特に驚く様子もなく、目を細めてじっと女子生徒の目を見つめる梨子。そしてしばらくの沈黙の後で口を開いた。

「何故辞退する必要があるんです?」
「……何故って、逆にこちらが聞きたいわ。あれだけ不様な演奏をしておきながらなお、何故あの場に立ち続けようとするの?」
「そんなこと、先輩にお答えする義理はありません」
「なんですって?」

顔色一つ変えずに言い放った梨子に対し、女子生徒の顔が怒りで徐々に赤くなっていく。梨子にしてみれば、あの時の演奏を聴いてもいないのに不様だと酷評されたあげく、いきなり不躾に尋ねられても応えてやる義理もない。

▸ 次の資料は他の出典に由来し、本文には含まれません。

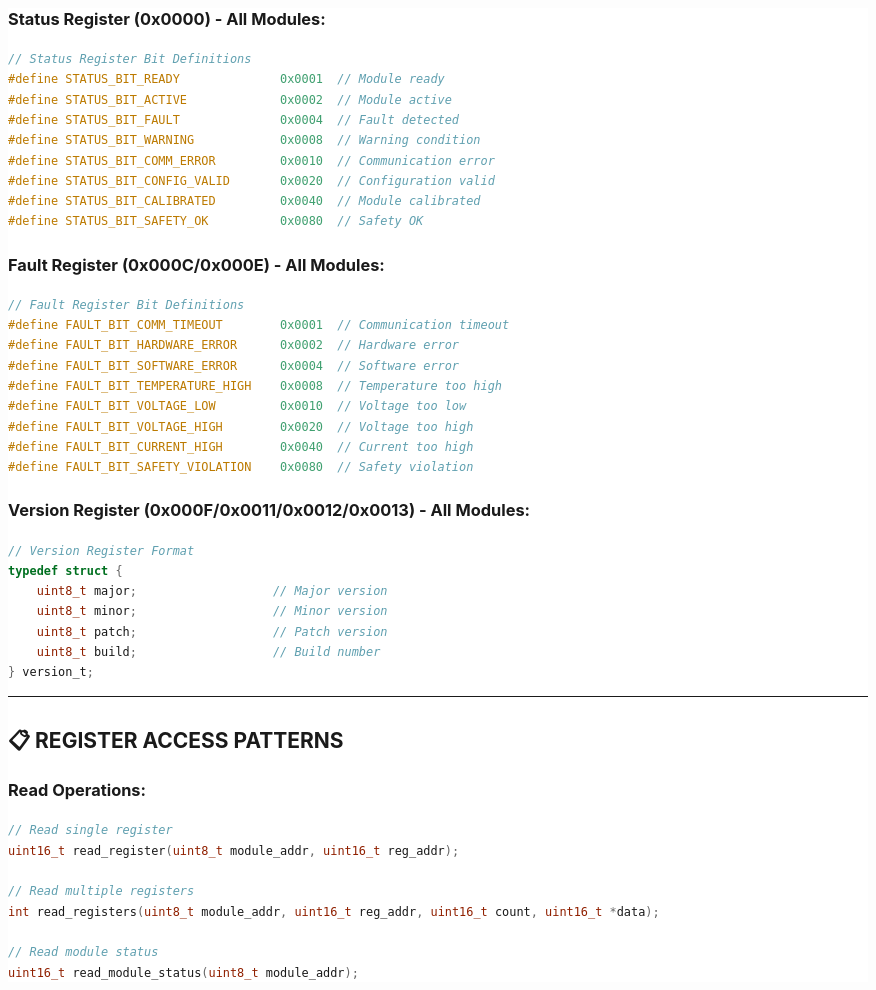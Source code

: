 ### **Status Register (0x0000) - All Modules:**
```c
// Status Register Bit Definitions
#define STATUS_BIT_READY              0x0001  // Module ready
#define STATUS_BIT_ACTIVE             0x0002  // Module active
#define STATUS_BIT_FAULT              0x0004  // Fault detected
#define STATUS_BIT_WARNING            0x0008  // Warning condition
#define STATUS_BIT_COMM_ERROR         0x0010  // Communication error
#define STATUS_BIT_CONFIG_VALID       0x0020  // Configuration valid
#define STATUS_BIT_CALIBRATED         0x0040  // Module calibrated
#define STATUS_BIT_SAFETY_OK          0x0080  // Safety OK
```

### **Fault Register (0x000C/0x000E) - All Modules:**
```c
// Fault Register Bit Definitions
#define FAULT_BIT_COMM_TIMEOUT        0x0001  // Communication timeout
#define FAULT_BIT_HARDWARE_ERROR      0x0002  // Hardware error
#define FAULT_BIT_SOFTWARE_ERROR      0x0004  // Software error
#define FAULT_BIT_TEMPERATURE_HIGH    0x0008  // Temperature too high
#define FAULT_BIT_VOLTAGE_LOW         0x0010  // Voltage too low
#define FAULT_BIT_VOLTAGE_HIGH        0x0020  // Voltage too high
#define FAULT_BIT_CURRENT_HIGH        0x0040  // Current too high
#define FAULT_BIT_SAFETY_VIOLATION    0x0080  // Safety violation
```

### **Version Register (0x000F/0x0011/0x0012/0x0013) - All Modules:**
```c
// Version Register Format
typedef struct {
    uint8_t major;                   // Major version
    uint8_t minor;                   // Minor version
    uint8_t patch;                   // Patch version
    uint8_t build;                   // Build number
} version_t;
```

---

## 📋 **REGISTER ACCESS PATTERNS**

### **Read Operations:**
```c
// Read single register
uint16_t read_register(uint8_t module_addr, uint16_t reg_addr);

// Read multiple registers
int read_registers(uint8_t module_addr, uint16_t reg_addr, uint16_t count, uint16_t *data);

// Read module status
uint16_t read_module_status(uint8_t module_addr);
```
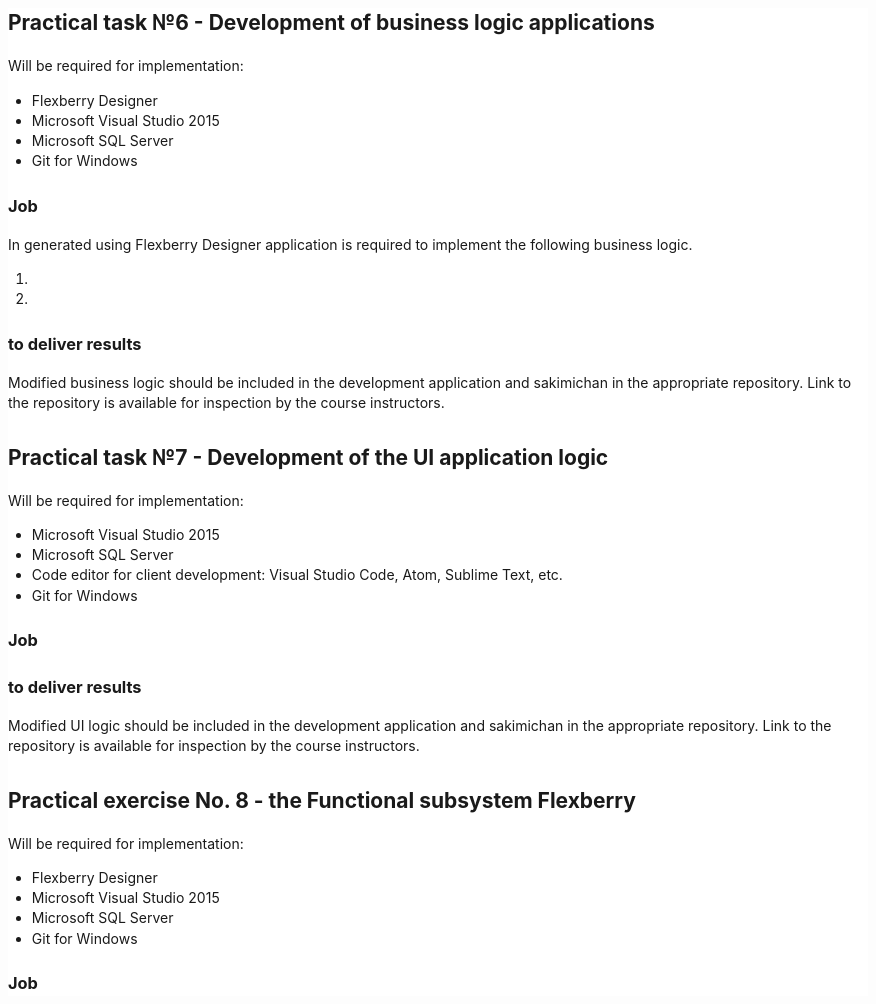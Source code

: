 ## Practical task №6 - Development of business logic applications 

Will be required for implementation: 

* Flexberry Designer 
* Microsoft Visual Studio 2015 
* Microsoft SQL Server 
* Git for Windows 

### Job 

In generated using Flexberry Designer application is required to implement the following business logic. 

1. 
2. 

### to deliver results 

Modified business logic should be included in the development application and sakimichan in the appropriate repository. Link to the repository is available for inspection by the course instructors. 

## Practical task №7 - Development of the UI application logic 

Will be required for implementation: 

* Microsoft Visual Studio 2015 
* Microsoft SQL Server 
* Code editor for client development: Visual Studio Code, Atom, Sublime Text, etc. 
* Git for Windows 

### Job 


### to deliver results 

Modified UI logic should be included in the development application and sakimichan in the appropriate repository. Link to the repository is available for inspection by the course instructors. 

## Practical exercise No. 8 - the Functional subsystem Flexberry 

Will be required for implementation: 

* Flexberry Designer 
* Microsoft Visual Studio 2015 
* Microsoft SQL Server 
* Git for Windows 

### Job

「宮川さんあなた生意気よ!一年のくせに、ゲストに選ばれるなんて。あげくにソリストにまで……」
「うーん……そうですね」
「そうですねって……あなた、本当になんなの?!どうして二葉先輩はこんな子を選んで……」

そこまで言いかけて女子生徒は口をつぐんだが、梨子は聞き逃さなかった。

「先輩……もしかして、恵介先輩のこと……」
「な、なんで名前呼びなのよ?!」
「えっ、あの、や、これはなんていうか、その、潤先輩の指令というか……複雑な事情があってですね」
「は?」

最終的に本人の許可は得たものの、名前呼びに至った経緯は詳しく説明すると少々面倒くさい。だが、簡潔に言ってしまうとすれば、それは完璧ななりゆきだ。

「…………辞退しなさい」
「え?」

はじめて梨子の表情に変化が起こった。それは驚きの顔。陰で色々言われていることは知ってはいたが、まさか直接辞退を迫られるなんて、とんだ予想外だ。

「一年のあなたにゲストメンバーは相応しくない」
「学年って関係あるんでしょうか?」
「こういうのは上級生から選ばれるものでしょう?!」
「選ばれたのは私の意思ではないですし、そもそも音楽は学年でするものじゃないと思いますけど」
「っ、あなたのそういうところが……!」
「僕も一年なんですけど、辞退すべきですか?」

ふいに聞こえた第三者の声。梨子と女子生徒の二人が同時に声のした方へ顔を向けると、そこには遥が立っていた。

「……遥くん」
「こんにちは、梨子ちゃん」

遥はいつも通りニコニコしながら梨子たちの方へゆっくりと近付いてくる。

「遥くん、どしたの?」
「ん?どうしたって、梨子ちゃんに会いに来たんだよ」
「私に?」
「そう、梨子ちゃんにすごく会いたくなってね。探してたんだ」
「え、そうなの?!」
「うん。だけど見つかって良かった。……何だかタイミングも良かったみたいだし、ね」

梨子を優しい眼差しで見つめながら頭を撫でていた遥は、目線を梨子と対峙していた女子生徒へと移した。

「僕も一年なんですが、辞退すべきですか?」
「そ、それは……」

いきなりの遥の登場に動揺を隠せないでいる女子生徒。そんな彼女に遥はさらに、

「自惚れるつもりはないですけど、僕たちを選んだのは大学部音楽科の中でもエリートである学内オケの先輩たちであって、そんな先輩たちが僕らに実力があると判断されたから僕らはあの場にいるんです。しかし、僕らが適格に欠けているとおっしゃるのなら、それは大学の先輩方の判断ミスだと言うのと同じことだと思います」

遥のもっともな言い分に女子生徒の顔色は段々と失われていくように見えた。